Lilacs from the bridge: Memorial Day Weekend, 2010

 
"Why doesn't Linda just walk with Lee and Paul in the Memorial Day Parade?" Aunt Doris asked her sister Marge. Thinking it over, my mother finally nodded her head and said, "OK, I guess it would be all right if you think you could walk that far, Linda."  Yes, of course I could, expecially since I would be walking right in the middle of streets where I was never allowed. My teacher had even described how the children in the parade threw flowers over the bridge's railing into the Seneca River in memory of soldiers. I wanted to do that, too.
 
"I'm going to walk in the Memorial Day Parade!" I boasted to Mrs. V,, my kindergarten teacher during recess. "Oh, I should think NOT," she replied, "Only first graders and older are allowed." She pursed her lips and gave me her severest look. I swallowed hard and blinked fast to hold back the tears.
 
Racing off the school bus, I reported to my mother what Mrs. V. had said. "Just walk with Lee and Paul, and it will be OK," she replied. (Why, I wondered, did my normally mild-mannered mother look a bit defiant?) Over the next few days, I tried to reassure myself that if Mrs. V. tried to pull me away from the marchers, my six and eight year old cousins could mutter "Tough toenails!", hold my hand tight, and run.
 
Memorial Day arrived. Early morning clouds disappeared, and my mother cut a bouquet of lilacs for me to carry. A huge cluster of grade school children gathered at the very end of the parade group.  We were behind the veteran's groups, (both world wars), dressed in moth-balled uniforms, firemen riding their shiny trucks, politicians waving in convertibles, Scouts holding flags, a couple of bands booming and tooting, and several  floats decorated with flowers. We stood and stood. Would we ever start marching? My lilacs wilted and my legs already hurt. 
 
Finally, the whole crowd of children was given the signal to move forward. We walked down the hill, under arched treetops, through the Four Corners right under the traffic light, over the canal bridge, and then over the bridge by the dam. "Linda, throw your flowers in NOW!" shouted Lee and Paul.

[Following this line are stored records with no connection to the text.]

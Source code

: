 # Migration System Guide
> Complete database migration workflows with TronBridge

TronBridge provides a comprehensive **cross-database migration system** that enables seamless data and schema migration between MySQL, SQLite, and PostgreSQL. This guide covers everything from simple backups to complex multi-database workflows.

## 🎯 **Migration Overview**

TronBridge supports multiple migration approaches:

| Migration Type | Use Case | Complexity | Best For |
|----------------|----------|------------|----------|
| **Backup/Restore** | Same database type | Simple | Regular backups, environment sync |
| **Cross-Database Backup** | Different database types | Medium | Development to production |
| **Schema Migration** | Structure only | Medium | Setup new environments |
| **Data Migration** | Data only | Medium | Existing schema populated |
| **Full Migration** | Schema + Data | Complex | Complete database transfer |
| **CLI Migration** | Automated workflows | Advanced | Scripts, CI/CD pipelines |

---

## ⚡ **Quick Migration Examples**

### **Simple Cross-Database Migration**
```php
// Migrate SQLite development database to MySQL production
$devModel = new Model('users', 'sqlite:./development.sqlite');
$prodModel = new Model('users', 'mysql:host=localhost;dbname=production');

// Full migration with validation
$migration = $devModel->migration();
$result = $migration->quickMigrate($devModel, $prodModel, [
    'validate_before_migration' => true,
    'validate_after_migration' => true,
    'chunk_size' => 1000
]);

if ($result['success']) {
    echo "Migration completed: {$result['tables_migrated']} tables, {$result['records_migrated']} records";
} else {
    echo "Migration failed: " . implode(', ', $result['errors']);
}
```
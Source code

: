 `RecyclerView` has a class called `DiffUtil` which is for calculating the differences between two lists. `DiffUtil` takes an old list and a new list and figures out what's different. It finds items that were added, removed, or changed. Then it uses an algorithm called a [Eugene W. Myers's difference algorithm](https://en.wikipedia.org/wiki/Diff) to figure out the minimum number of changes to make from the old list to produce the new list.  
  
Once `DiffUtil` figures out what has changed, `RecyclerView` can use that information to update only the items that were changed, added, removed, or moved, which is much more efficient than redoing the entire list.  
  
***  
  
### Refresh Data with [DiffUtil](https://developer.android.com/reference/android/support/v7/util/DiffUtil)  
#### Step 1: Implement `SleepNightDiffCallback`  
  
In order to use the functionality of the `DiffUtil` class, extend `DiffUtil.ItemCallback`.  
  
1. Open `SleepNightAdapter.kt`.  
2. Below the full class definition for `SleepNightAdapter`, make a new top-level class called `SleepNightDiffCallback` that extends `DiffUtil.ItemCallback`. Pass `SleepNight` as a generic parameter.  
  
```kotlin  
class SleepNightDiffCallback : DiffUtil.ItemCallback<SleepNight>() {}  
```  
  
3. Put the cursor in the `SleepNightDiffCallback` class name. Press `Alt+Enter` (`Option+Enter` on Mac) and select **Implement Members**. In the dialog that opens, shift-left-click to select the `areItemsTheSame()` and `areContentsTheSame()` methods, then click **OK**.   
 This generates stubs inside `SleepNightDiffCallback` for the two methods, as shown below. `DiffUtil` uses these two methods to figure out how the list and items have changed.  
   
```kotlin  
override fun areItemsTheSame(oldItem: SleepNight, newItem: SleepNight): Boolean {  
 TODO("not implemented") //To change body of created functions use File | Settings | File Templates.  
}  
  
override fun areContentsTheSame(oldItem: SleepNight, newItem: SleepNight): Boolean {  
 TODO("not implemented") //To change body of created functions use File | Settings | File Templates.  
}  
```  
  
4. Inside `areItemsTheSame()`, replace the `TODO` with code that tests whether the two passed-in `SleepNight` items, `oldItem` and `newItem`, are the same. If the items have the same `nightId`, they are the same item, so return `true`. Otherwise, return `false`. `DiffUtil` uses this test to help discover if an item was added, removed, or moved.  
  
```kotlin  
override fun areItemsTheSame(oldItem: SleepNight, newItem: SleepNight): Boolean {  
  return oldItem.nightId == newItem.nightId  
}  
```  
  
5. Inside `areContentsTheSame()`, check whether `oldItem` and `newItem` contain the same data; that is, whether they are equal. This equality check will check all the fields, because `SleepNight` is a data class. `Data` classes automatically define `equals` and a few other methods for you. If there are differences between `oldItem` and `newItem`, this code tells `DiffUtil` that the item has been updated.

I flung them over the railing, and watched the current carry them swiftly out of sight under the bridge.
 
Soon we were walking right near my school. Surely Mrs. V. was in the crowd along the sidewalk. I tried to make myself disappear between my cousins. I imagined her angry face,  framed by gray hair pulled back and piled high with hairpins, suddenly spying me. I could almost see her brooch glittering in the sun, and her black shoes clacking on the pavement. She would rush into the swarm of children and yank me from my bodyguards. I might even have to go to the police station.
 
Somehow, we reached the parade's end in the cemetery, where hordes of onlookers and paraders mingled and gathered for the solemn ceremonies. There was my mother and aunt!  Now Mrs. V. would have to deal with my mother if she wanted to pursue me. Soon I was in the backseat of my aunt's Mercury, chugging up the long hill out of Baldwinsville, speeding down the hills to our family picnic in the backyard.
 
Every Memorial Day I still feel apprehensive and excited - and comforted by the scent of lilacs.